● EXERCISE INSTRUCTIONS: Each of the lines from the one that contains "https://arxiv.org/pdf/1405.4537.pdf" to the end of the entries below should be output exactly.

● DATA TO EXAMINE:
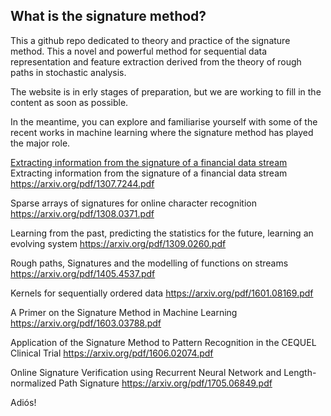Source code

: ## What is the signature method?

This a github repo dedicated to theory and practice of the signature method. This a novel and powerful method for sequential data representation and feature extraction derived from the theory of rough paths in stochastic analysis. 

The website is in erly stages of preparation, but we are working to fill in the content as soon as possible.

In the meantime, you can explore and familiarise yourself with some of the recent works in machine learning where the signature method has played the major role.

[Extracting information from the signature of a financial data stream](https://arxiv.org/pdf/1307.7244.pdf)
Extracting information from the signature of a financial data stream
https://arxiv.org/pdf/1307.7244.pdf

Sparse arrays of signatures for online character recognition
https://arxiv.org/pdf/1308.0371.pdf

Learning from the past, predicting the statistics for the future, learning an evolving system
https://arxiv.org/pdf/1309.0260.pdf

Rough paths, Signatures and the modelling of functions on streams
https://arxiv.org/pdf/1405.4537.pdf

Kernels for sequentially ordered data
https://arxiv.org/pdf/1601.08169.pdf

A Primer on the Signature Method in Machine Learning
https://arxiv.org/pdf/1603.03788.pdf

Application of the Signature Method to Pattern Recognition in the CEQUEL Clinical Trial
https://arxiv.org/pdf/1606.02074.pdf

Online Signature Verification using Recurrent Neural Network and Length-normalized Path Signature
https://arxiv.org/pdf/1705.06849.pdf


Adiós!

● EXERCISE ANSWER:
https://arxiv.org/pdf/1405.4537.pdf

Kernels for sequentially ordered data
https://arxiv.org/pdf/1601.08169.pdf

A Primer on the Signature Method in Machine Learning
https://arxiv.org/pdf/1603.03788.pdf

Application of the Signature Method to Pattern Recognition in the CEQUEL Clinical Trial
https://arxiv.org/pdf/1606.02074.pdf

Online Signature Verification using Recurrent Neural Network and Length-normalized Path Signature
https://arxiv.org/pdf/1705.06849.pdf


Adiós!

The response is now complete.